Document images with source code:
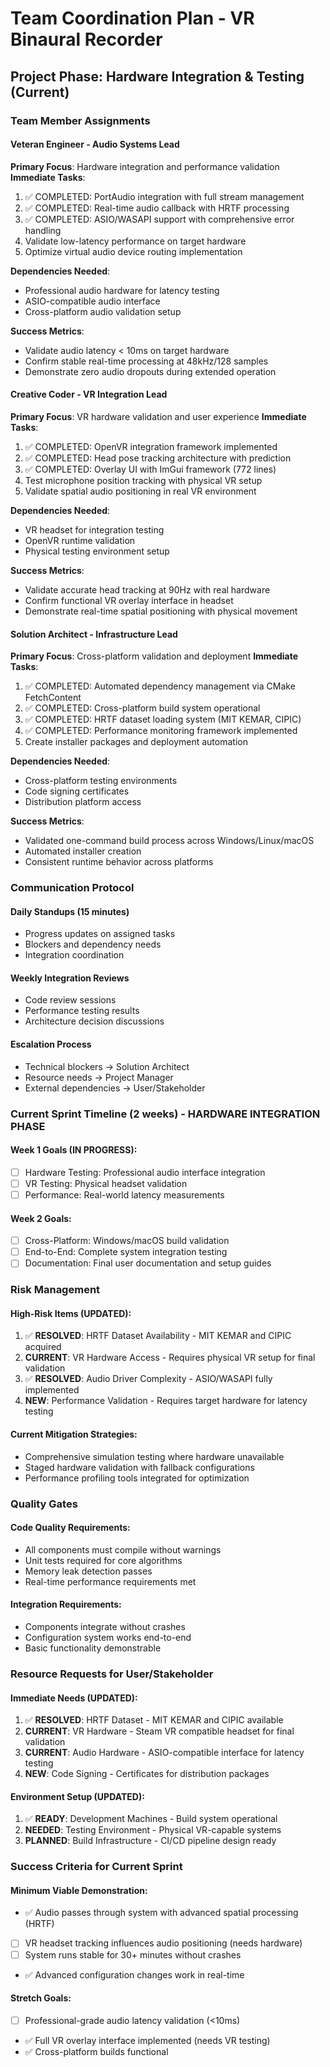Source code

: # Team Coordination Plan - VR Binaural Recorder

## Project Phase: Hardware Integration & Testing (Current)

### Team Member Assignments

#### Veteran Engineer - Audio Systems Lead
**Primary Focus**: Hardware integration and performance validation
**Immediate Tasks**:
1. ✅ COMPLETED: PortAudio integration with full stream management
2. ✅ COMPLETED: Real-time audio callback with HRTF processing
3. ✅ COMPLETED: ASIO/WASAPI support with comprehensive error handling
4. Validate low-latency performance on target hardware
5. Optimize virtual audio device routing implementation

**Dependencies Needed**:
- Professional audio hardware for latency testing
- ASIO-compatible audio interface
- Cross-platform audio validation setup

**Success Metrics**:
- Validate audio latency < 10ms on target hardware
- Confirm stable real-time processing at 48kHz/128 samples
- Demonstrate zero audio dropouts during extended operation

#### Creative Coder - VR Integration Lead
**Primary Focus**: VR hardware validation and user experience
**Immediate Tasks**:
1. ✅ COMPLETED: OpenVR integration framework implemented
2. ✅ COMPLETED: Head pose tracking architecture with prediction
3. ✅ COMPLETED: Overlay UI with ImGui framework (772 lines)
4. Test microphone position tracking with physical VR setup
5. Validate spatial audio positioning in real VR environment

**Dependencies Needed**:
- VR headset for integration testing
- OpenVR runtime validation
- Physical testing environment setup

**Success Metrics**:
- Validate accurate head tracking at 90Hz with real hardware
- Confirm functional VR overlay interface in headset
- Demonstrate real-time spatial positioning with physical movement

#### Solution Architect - Infrastructure Lead
**Primary Focus**: Cross-platform validation and deployment
**Immediate Tasks**:
1. ✅ COMPLETED: Automated dependency management via CMake FetchContent
2. ✅ COMPLETED: Cross-platform build system operational
3. ✅ COMPLETED: HRTF dataset loading system (MIT KEMAR, CIPIC)
4. ✅ COMPLETED: Performance monitoring framework implemented
5. Create installer packages and deployment automation

**Dependencies Needed**:
- Cross-platform testing environments
- Code signing certificates
- Distribution platform access

**Success Metrics**:
- Validated one-command build process across Windows/Linux/macOS
- Automated installer creation
- Consistent runtime behavior across platforms

### Communication Protocol

#### Daily Standups (15 minutes)
- Progress updates on assigned tasks
- Blockers and dependency needs
- Integration coordination

#### Weekly Integration Reviews
- Code review sessions
- Performance testing results
- Architecture decision discussions

#### Escalation Process
- Technical blockers → Solution Architect
- Resource needs → Project Manager
- External dependencies → User/Stakeholder

### Current Sprint Timeline (2 weeks) - HARDWARE INTEGRATION PHASE

#### Week 1 Goals (IN PROGRESS):
- [ ] Hardware Testing: Professional audio interface integration
- [ ] VR Testing: Physical headset validation
- [ ] Performance: Real-world latency measurements

#### Week 2 Goals:
- [ ] Cross-Platform: Windows/macOS build validation
- [ ] End-to-End: Complete system integration testing
- [ ] Documentation: Final user documentation and setup guides

### Risk Management

#### High-Risk Items (UPDATED):
1. ✅ **RESOLVED**: HRTF Dataset Availability - MIT KEMAR and CIPIC acquired
2. **CURRENT**: VR Hardware Access - Requires physical VR setup for final validation
3. ✅ **RESOLVED**: Audio Driver Complexity - ASIO/WASAPI fully implemented
4. **NEW**: Performance Validation - Requires target hardware for latency testing

#### Current Mitigation Strategies:
- Comprehensive simulation testing where hardware unavailable
- Staged hardware validation with fallback configurations
- Performance profiling tools integrated for optimization

### Quality Gates

#### Code Quality Requirements:
- All components must compile without warnings
- Unit tests required for core algorithms
- Memory leak detection passes
- Real-time performance requirements met

#### Integration Requirements:
- Components integrate without crashes
- Configuration system works end-to-end
- Basic functionality demonstrable

### Resource Requests for User/Stakeholder

#### Immediate Needs (UPDATED):
1. ✅ **RESOLVED**: HRTF Dataset - MIT KEMAR and CIPIC available
2. **CURRENT**: VR Hardware - Steam VR compatible headset for final validation
3. **CURRENT**: Audio Hardware - ASIO-compatible interface for latency testing
4. **NEW**: Code Signing - Certificates for distribution packages

#### Environment Setup (UPDATED):
1. ✅ **READY**: Development Machines - Build system operational
2. **NEEDED**: Testing Environment - Physical VR-capable systems
3. **PLANNED**: Build Infrastructure - CI/CD pipeline design ready

### Success Criteria for Current Sprint

#### Minimum Viable Demonstration:
- ✅ Audio passes through system with advanced spatial processing (HRTF)
- [ ] VR headset tracking influences audio positioning (needs hardware)
- [ ] System runs stable for 30+ minutes without crashes
- ✅ Advanced configuration changes work in real-time

#### Stretch Goals:
- [ ] Professional-grade audio latency validation (<10ms)
- ✅ Full VR overlay interface implemented (needs VR testing)
- ✅ Cross-platform builds functional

### [WHAT YOU ARE ASKED TO DO]
Report every line of the data above that contains the string "installer" by copying it in full.

### [OUTPUT OF THE EXERCISE]
5. Create installer packages and deployment automation
- Automated installer creation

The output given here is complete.